---- Extracted information

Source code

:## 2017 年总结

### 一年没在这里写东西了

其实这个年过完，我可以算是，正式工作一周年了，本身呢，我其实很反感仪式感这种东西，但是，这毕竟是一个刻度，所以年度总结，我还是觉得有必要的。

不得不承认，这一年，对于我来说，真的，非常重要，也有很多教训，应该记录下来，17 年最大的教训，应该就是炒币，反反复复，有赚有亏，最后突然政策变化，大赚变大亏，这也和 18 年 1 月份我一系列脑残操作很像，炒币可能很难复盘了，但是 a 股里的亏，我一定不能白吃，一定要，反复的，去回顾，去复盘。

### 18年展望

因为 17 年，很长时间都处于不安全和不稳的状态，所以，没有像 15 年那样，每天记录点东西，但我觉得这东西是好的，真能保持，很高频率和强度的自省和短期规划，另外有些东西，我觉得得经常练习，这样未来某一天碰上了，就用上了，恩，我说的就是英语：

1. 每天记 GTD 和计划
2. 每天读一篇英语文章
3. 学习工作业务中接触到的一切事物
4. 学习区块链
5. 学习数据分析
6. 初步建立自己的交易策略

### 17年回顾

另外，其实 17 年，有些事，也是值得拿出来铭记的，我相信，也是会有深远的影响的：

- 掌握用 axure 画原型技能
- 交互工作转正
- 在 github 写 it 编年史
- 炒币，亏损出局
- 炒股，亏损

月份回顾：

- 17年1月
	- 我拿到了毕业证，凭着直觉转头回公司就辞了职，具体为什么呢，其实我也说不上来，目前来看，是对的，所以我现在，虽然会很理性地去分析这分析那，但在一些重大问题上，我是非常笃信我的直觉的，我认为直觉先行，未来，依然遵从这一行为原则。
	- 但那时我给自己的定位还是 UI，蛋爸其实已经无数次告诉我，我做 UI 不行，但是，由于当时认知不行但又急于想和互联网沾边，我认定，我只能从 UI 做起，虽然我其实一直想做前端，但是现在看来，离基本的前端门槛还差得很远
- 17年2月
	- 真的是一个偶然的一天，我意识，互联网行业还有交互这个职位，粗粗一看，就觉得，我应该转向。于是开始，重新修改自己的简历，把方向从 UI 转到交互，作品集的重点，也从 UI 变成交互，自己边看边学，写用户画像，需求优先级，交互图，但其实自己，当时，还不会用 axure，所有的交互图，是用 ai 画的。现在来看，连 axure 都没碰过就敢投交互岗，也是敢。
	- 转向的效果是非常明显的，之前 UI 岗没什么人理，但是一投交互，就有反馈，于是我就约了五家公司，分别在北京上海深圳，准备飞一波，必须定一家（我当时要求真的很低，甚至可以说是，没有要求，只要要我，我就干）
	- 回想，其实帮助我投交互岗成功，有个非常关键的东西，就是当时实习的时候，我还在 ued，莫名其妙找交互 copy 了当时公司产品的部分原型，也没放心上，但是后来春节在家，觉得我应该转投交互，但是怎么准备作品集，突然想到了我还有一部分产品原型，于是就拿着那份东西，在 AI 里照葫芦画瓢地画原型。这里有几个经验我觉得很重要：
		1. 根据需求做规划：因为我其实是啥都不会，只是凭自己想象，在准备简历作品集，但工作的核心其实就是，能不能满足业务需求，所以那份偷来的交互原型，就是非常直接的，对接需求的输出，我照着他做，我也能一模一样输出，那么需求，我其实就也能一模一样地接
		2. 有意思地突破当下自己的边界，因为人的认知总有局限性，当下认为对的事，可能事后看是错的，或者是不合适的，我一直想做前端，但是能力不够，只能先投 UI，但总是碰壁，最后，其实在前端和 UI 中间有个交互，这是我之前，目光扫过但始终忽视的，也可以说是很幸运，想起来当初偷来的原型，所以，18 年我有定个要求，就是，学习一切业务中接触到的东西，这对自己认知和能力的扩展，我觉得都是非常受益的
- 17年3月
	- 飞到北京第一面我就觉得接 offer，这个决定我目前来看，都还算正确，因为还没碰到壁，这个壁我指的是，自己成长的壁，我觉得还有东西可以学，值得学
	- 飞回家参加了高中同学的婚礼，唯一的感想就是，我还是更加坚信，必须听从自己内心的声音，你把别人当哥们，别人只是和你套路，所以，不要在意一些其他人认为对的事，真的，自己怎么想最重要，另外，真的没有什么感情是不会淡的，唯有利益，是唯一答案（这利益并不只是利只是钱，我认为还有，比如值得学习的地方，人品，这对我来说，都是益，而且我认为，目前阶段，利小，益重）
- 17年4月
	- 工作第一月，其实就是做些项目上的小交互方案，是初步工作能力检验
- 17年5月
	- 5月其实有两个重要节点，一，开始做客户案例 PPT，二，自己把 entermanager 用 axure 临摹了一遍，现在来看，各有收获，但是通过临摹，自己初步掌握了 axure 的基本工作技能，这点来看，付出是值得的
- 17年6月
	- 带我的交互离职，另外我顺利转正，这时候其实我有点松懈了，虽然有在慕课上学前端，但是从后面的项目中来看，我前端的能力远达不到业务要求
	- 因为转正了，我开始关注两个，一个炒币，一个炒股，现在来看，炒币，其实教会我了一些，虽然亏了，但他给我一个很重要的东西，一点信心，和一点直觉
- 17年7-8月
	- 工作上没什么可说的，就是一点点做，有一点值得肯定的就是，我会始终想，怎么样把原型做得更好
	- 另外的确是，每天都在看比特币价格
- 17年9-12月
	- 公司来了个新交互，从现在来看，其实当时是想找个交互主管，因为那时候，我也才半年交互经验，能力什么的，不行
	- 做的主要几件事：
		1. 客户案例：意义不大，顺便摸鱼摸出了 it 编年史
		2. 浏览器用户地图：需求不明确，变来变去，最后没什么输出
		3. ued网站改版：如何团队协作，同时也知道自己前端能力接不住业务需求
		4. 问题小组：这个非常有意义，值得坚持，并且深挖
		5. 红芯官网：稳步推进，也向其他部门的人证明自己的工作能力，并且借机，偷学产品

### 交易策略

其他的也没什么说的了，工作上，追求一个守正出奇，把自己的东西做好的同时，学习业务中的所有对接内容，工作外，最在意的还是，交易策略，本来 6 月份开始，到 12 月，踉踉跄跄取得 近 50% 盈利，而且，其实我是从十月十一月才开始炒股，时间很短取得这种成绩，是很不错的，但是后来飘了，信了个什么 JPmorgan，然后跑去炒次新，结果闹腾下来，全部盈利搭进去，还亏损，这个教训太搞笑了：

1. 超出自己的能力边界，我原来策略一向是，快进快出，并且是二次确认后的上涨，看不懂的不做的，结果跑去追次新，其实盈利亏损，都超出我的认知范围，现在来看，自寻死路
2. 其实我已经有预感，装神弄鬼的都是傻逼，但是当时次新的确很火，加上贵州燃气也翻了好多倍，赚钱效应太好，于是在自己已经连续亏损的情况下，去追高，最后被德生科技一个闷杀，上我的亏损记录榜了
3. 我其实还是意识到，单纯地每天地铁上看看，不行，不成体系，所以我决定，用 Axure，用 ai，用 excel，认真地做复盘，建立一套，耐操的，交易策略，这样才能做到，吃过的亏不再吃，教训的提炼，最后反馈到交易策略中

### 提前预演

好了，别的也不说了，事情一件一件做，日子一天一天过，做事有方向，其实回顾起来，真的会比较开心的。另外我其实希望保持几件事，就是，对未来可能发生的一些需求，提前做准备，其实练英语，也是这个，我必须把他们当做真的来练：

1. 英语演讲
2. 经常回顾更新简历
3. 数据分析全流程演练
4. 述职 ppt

--------

◆ **What is required**
Print, without alteration, only the lines above between the one holding "1. 每天记 GTD 和计划" and the one holding "- 我拿到了毕业证，凭着直觉", inclusive.

◆ **Answer to this exercise**
1. 每天记 GTD 和计划
2. 每天读一篇英语文章
3. 学习工作业务中接触到的一切事物
4. 学习区块链
5. 学习数据分析
6. 初步建立自己的交易策略

### 17年回顾

另外，其实 17 年，有些事，也是值得拿出来铭记的，我相信，也是会有深远的影响的：

- 掌握用 axure 画原型技能
- 交互工作转正
- 在 github 写 it 编年史
- 炒币，亏损出局
- 炒股，亏损

月份回顾：

- 17年1月
	- 我拿到了毕业证，凭着直觉转头回公司就辞了职，具体为什么呢，其实我也说不上来，目前来看，是对的，所以我现在，虽然会很理性地去分析这分析那，但在一些重大问题上，我是非常笃信我的直觉的，我认为直觉先行，未来，依然遵从这一行为原则。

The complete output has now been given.